_Your assignment_. Exact repetition, pictures omitted: give every record below again.
***** Material provided
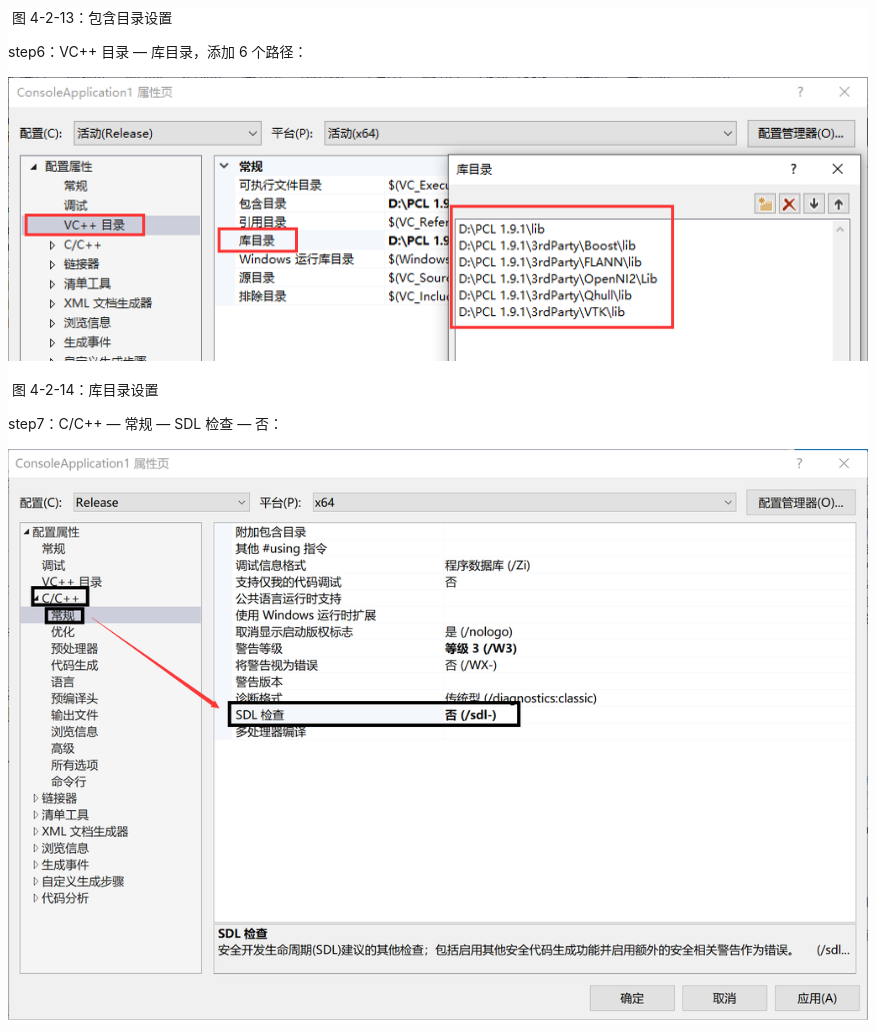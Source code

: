 ​                                                                         图 4-2-13：包含目录设置

step6：VC++ 目录 — 库目录，添加 6 个路径：

![](./pics/18.png)

​                                                                         图 4-2-14：库目录设置

step7：C/C++ — 常规 — SDL 检查 — 否：

![image-20200723155634110](./pics/19.png)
**********
_Exercise response_.
Source code

: ​                                                                         图 4-2-13：包含目录设置

step6：VC++ 目录 — 库目录，添加 6 个路径：

![](./pics/18.png)

​                                                                         图 4-2-14：库目录设置

step7：C/C++ — 常规 — SDL 检查 — 否：

![image-20200723155634110](./pics/19.png)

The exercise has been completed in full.